__What you have to do__:
Beginning with the line that holds "So, aiming a" and finishing with the line that holds "It is the designer", repeat the listing exactly, leaving every picture out.

__Task material__:
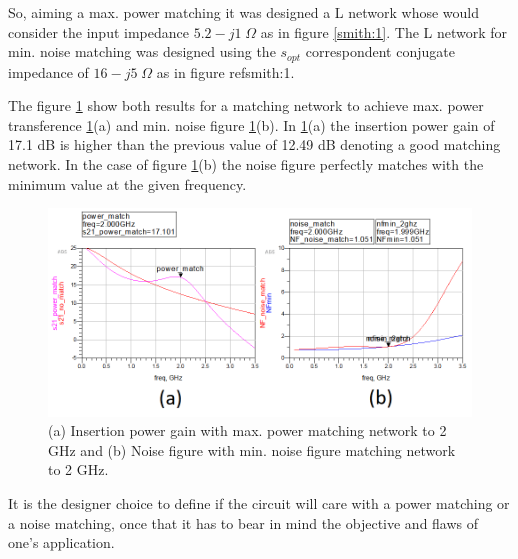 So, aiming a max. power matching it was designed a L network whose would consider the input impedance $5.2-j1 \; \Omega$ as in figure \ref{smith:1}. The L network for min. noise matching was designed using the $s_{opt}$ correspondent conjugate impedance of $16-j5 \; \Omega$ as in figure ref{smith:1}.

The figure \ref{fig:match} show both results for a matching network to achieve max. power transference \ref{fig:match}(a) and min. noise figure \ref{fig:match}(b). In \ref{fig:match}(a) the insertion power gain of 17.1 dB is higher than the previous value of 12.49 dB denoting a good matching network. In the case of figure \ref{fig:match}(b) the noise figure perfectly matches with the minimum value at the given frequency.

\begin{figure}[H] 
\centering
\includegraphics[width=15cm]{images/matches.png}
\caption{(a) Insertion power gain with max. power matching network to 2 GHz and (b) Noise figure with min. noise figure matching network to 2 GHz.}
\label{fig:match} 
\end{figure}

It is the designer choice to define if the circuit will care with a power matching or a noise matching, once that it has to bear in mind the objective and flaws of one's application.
---
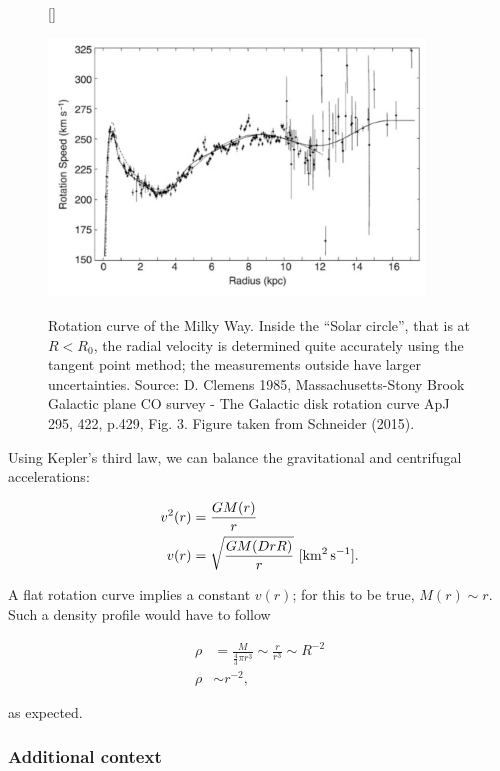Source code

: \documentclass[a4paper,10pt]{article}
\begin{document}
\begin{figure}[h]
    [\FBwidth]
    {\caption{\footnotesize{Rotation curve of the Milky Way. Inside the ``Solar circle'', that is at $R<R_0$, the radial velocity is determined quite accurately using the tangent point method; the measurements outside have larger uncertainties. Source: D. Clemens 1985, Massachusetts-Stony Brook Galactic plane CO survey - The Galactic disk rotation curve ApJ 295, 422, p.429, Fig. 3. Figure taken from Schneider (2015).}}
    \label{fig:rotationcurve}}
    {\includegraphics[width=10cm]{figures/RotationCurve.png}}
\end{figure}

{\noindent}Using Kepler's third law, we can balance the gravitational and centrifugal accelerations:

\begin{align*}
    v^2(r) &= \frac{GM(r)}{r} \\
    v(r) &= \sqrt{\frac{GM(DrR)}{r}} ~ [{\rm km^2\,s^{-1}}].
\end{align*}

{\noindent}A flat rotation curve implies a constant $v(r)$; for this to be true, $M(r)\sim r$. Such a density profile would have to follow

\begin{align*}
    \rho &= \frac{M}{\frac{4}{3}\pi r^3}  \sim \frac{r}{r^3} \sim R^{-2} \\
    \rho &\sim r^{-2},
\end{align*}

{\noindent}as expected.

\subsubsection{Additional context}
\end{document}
--
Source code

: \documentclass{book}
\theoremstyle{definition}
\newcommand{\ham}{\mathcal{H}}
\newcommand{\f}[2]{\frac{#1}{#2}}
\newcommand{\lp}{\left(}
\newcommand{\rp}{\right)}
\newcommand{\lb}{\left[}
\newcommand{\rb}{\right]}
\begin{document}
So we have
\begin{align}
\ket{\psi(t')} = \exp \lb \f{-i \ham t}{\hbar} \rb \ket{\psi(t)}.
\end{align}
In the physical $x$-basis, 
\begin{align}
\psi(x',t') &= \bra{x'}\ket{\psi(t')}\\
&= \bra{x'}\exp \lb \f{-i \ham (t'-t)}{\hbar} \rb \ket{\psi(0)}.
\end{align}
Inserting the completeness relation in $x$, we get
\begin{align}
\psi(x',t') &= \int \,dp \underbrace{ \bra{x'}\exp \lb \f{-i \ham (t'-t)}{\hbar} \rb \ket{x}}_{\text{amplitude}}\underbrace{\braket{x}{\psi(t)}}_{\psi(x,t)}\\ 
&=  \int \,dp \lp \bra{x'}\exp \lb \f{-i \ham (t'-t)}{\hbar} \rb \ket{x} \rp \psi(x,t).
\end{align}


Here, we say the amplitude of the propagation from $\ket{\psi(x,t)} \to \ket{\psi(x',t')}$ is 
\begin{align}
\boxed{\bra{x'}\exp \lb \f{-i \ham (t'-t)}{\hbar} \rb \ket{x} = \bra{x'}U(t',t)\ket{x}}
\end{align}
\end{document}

__Exercise answer__:
 So, aiming a max. power matching it was designed a L network whose would consider the input impedance $5.2-j1 \; \Omega$ as in figure \ref{smith:1}. The L network for min. noise matching was designed using the $s_{opt}$ correspondent conjugate impedance of $16-j5 \; \Omega$ as in figure ref{smith:1}.

The figure \ref{fig:match} show both results for a matching network to achieve max. power transference \ref{fig:match}(a) and min. noise figure \ref{fig:match}(b). In \ref{fig:match}(a) the insertion power gain of 17.1 dB is higher than the previous value of 12.49 dB denoting a good matching network. In the case of figure \ref{fig:match}(b) the noise figure perfectly matches with the minimum value at the given frequency.

\begin{figure}[H] 
\centering
\includegraphics[width=15cm]{images/matches.png}
\caption{(a) Insertion power gain with max. power matching network to 2 GHz and (b) Noise figure with min. noise figure matching network to 2 GHz.}
\label{fig:match} 
\end{figure}

It is the designer choice to define if the circuit will care with a power matching or a noise matching, once that it has to bear in mind the objective and flaws of one's application.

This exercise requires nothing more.